INNOVATION
AI fleet platforms are delivering real safety gains for US hazmat carriers, with crash rate cuts of nearly 75% now backed by hard data
19 Mar 2026

Artificial intelligence is becoming a credible safety tool for US carriers transporting hazardous materials, as operator case studies and independent benchmarking data begin to document concrete gains at scale.
In October 2025, Samsara published its first large-scale fleet safety report, drawing on anonymised data from more than 2,600 fleets across North America and aggregating over 20 trillion annual data points. Fleets using the company's full AI safety suite, including dual-facing dash cameras, automated in-cab alerts and AI-driven driver coaching, achieved close to a 75% reduction in crash rates over 30 months. That figure was nearly twice the improvement recorded by fleets using a partial deployment of the same platform.
The implications for hazmat transport are direct. Univar Solutions, a US specialty chemicals carrier, cited Samsara's AI dash camera technology as central to its road safety programme. The company subsequently extended the deployment to include the Samsara Wearable, a connected device providing location tracking, fall detection and emergency alerts for workers in remote or high-risk environments. For operators carrying classified hazardous goods, where a single incident can trigger regulatory action, community evacuation or environmental liability, early intervention carries consequences well beyond standard freight operations.

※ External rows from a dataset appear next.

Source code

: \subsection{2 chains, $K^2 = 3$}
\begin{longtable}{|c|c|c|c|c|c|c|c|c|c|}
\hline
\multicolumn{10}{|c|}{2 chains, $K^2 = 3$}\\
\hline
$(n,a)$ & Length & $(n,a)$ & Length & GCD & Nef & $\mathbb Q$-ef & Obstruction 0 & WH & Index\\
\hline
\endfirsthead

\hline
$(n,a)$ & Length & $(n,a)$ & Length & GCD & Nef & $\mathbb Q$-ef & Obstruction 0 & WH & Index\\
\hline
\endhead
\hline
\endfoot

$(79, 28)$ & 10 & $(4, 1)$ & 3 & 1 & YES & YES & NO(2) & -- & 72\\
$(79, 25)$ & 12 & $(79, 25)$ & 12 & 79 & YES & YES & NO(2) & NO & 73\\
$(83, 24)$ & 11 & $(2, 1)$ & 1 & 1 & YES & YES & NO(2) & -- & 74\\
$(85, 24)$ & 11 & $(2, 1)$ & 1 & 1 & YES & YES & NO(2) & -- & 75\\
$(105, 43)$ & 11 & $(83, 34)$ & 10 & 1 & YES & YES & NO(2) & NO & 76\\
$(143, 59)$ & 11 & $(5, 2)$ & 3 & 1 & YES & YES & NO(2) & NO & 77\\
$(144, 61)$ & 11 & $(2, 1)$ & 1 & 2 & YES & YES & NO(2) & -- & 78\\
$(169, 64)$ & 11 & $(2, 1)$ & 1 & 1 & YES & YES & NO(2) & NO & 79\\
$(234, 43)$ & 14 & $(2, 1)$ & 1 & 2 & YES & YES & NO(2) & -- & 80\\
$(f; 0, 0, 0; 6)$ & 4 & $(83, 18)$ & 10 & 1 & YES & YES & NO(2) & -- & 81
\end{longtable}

A separate capability, launched in June 2025, reinforced the operational case for AI-integrated routing. Samsara's Commercial Navigation tool allows carriers to overlay hazmat-specific road restrictions, weight and height limits, and hours-of-service data onto live navigation maps. Legacy commercial maps have historically been updated as infrequently as every one to five years, creating compliance exposure for drivers legally required to follow federal hazmat routing rules. Embedding restriction data into turn-by-turn guidance removes a long-standing manual compliance gap at the point of movement rather than in back-office audits.
Rolfson Oil, which operates a mixed fleet of more than 700 assets across multiple locations, deployed Samsara's AI maintenance tools in parallel, enabling remote health monitoring and automated inspection reporting nationwide.
The broader shift is structural. AI platforms are no longer framed primarily as cost-reduction tools. As safety outcomes are documented across large, operationally diverse fleets, carriers are beginning to reappraise how they approach compliance, incident prevention and liability management. Whether regulators will move to formalise these tools within federal hazmat transport requirements remains an open question.